American film and literature are threaded through with stories of fathers and sons playing ball, from Donald Hall’s essays “Fathers Playing Catch With Sons” to a father appearing on the baseball diamond in “Field of Dreams,” transcending death to participate in a game of catch with his son. I had always seen the game as a vaunted male tradition, laced with the pathos and psychodrama of inherited hopes and aspirations, the handing down of secret, implied codes of manhood.

But as I picked up a glove, the imagined maleness of the game offered me a certain freedom. I was not modeling what it means to be a man or re-enacting a ritual from my childhood. Will was not struggling to meet my expectations, even as I might be struggling to meet his. He was the teacher here. I got to appreciate his patience, his focus on detail, his encouragement.

We also weren’t talking. I am a writer who loves putting things into words, but Will doesn’t always love my questions or my boring mom-talk gambits. Here our closeness was measured in tosses, not words. Best of all, by the simple necessity of keeping the ball in the air, we were both fully present.

Will was an excellent coach: He broke the actions of catching and throwing down into a series of discrete steps: Crook your elbow just so, put your weight into the throw, follow through after release.
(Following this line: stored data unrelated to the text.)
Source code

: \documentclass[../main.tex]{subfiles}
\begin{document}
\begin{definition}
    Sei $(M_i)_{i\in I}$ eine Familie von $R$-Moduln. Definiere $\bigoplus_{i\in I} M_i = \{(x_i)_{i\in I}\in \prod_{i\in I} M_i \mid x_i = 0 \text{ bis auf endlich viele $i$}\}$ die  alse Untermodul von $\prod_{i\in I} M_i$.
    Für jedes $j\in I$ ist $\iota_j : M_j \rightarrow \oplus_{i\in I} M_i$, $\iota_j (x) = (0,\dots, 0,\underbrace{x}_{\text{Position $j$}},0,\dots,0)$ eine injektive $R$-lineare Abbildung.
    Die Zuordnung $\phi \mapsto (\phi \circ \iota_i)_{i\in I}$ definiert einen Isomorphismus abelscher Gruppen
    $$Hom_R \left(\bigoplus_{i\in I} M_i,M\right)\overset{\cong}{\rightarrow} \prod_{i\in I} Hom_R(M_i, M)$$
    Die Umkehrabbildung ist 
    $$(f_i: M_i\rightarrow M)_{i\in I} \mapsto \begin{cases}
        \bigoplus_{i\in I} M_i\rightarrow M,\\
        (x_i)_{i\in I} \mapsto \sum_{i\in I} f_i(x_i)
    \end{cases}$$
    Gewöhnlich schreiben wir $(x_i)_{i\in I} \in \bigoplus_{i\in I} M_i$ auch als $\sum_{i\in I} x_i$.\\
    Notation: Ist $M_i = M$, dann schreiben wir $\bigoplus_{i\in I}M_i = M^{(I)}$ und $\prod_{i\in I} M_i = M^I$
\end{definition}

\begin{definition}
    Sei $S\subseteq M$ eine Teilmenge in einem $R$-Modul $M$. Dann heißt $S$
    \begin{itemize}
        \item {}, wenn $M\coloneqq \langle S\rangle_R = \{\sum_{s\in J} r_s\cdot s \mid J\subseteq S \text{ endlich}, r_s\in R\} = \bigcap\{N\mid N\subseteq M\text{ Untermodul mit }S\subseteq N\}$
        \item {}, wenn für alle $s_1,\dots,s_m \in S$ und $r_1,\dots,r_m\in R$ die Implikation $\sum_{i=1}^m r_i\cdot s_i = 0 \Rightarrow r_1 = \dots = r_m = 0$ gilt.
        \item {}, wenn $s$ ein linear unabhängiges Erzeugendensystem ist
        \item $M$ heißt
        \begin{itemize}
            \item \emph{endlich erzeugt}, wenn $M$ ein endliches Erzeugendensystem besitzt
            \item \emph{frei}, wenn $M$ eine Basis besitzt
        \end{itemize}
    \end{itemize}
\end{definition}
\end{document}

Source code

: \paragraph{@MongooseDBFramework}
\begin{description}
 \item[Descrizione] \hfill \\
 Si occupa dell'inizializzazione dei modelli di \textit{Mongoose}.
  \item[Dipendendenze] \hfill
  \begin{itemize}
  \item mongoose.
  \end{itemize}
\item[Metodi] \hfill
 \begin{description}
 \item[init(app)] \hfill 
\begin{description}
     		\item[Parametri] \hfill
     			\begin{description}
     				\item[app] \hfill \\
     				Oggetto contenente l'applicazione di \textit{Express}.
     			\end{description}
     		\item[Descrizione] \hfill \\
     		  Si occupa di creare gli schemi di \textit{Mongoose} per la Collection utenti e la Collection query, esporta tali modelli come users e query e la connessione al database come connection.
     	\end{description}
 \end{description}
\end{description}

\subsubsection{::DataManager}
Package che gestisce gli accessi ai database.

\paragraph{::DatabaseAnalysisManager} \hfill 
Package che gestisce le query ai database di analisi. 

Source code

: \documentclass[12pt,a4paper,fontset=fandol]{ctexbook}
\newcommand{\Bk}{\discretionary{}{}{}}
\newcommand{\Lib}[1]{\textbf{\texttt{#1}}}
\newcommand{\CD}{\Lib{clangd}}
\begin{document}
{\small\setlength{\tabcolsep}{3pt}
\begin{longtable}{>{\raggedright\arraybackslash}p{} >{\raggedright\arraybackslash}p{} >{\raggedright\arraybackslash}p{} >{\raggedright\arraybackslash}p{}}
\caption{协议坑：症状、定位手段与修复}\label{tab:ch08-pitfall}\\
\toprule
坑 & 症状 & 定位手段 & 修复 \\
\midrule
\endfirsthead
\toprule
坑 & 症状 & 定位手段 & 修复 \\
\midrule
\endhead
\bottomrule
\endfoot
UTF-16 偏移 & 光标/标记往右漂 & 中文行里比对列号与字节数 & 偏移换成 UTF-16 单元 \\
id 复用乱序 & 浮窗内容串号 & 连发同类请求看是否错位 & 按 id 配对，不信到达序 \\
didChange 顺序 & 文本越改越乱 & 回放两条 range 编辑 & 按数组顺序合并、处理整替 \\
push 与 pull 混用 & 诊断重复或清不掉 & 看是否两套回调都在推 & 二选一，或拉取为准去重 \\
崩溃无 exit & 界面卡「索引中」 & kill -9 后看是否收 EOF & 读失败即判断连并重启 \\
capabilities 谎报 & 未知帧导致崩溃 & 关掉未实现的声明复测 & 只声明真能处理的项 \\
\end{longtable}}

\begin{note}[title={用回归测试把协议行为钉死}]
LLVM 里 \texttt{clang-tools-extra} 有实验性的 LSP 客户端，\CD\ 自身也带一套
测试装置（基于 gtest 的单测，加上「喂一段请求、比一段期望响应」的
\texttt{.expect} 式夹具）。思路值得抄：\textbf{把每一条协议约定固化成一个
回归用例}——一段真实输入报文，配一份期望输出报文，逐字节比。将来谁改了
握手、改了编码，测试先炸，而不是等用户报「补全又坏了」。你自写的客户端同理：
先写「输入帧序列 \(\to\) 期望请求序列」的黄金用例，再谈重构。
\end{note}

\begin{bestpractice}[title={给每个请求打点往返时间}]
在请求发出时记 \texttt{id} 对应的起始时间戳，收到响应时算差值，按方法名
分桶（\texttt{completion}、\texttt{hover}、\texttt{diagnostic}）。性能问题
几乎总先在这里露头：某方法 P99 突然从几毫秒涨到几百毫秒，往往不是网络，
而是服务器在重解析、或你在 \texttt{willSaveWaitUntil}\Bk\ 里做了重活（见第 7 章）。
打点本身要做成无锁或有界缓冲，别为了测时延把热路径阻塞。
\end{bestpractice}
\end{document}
Over — a lot of — time (lack of experience did not, in my case, conceal natural talent) I learned to overcome the frustration of a streak of bad throws or misses, to try less hard, sometimes, in order to do better, to take a breath and reset.

We fell into a rhythm and played for hours on our dead-end street. It wasn’t always fun: I became cranky when I repeatedly missed the ball. And on a cold day, it was hard to cheerily get off the sofa to go throw a ball outside.

Our game, miraculously, continued even after lockdowns were lifted. I still love the satisfying smack of the ball into the mitt, the almost magical feeling of stopping it midair. I like the thrill of reaching some number of consecutive passes, the singular focus of our combined concentration. Most of all I love spending the time, outside, with my son.

Will is 12 now, and on a travel baseball team; I have nothing to offer by way of meaningful “practice.” We have reversed roles: Now I’m the one asking him to get up off the couch and play.

Parenthood is so full of letting go — not just of children turning into young adults and leaving home, but of so many little selves along the path to adulthood. The smiley, round-cheeked toddler becomes the shy 7-year-old; the thoughtful, shaggy-haired kindergartner becomes the clean-cut, Celtics-mad fifth grader. Sometimes the urge to hold on feels almost frantic. The only way to pin time down is to remember: this moment, this boy, this place. Ritual and repetition.

When we first started playing, we would begin a few feet apart and with every completed catch take a step back, expanding the distance between us. Now when we play, I’m all the way up by the neighbor’s pine tree, and Will is down by the mailbox. He is almost a foot taller than he was at the start. Even if it’s been a while, the muscle memory soon kicks in: Catch, draw your arm back, crook your elbow, let go.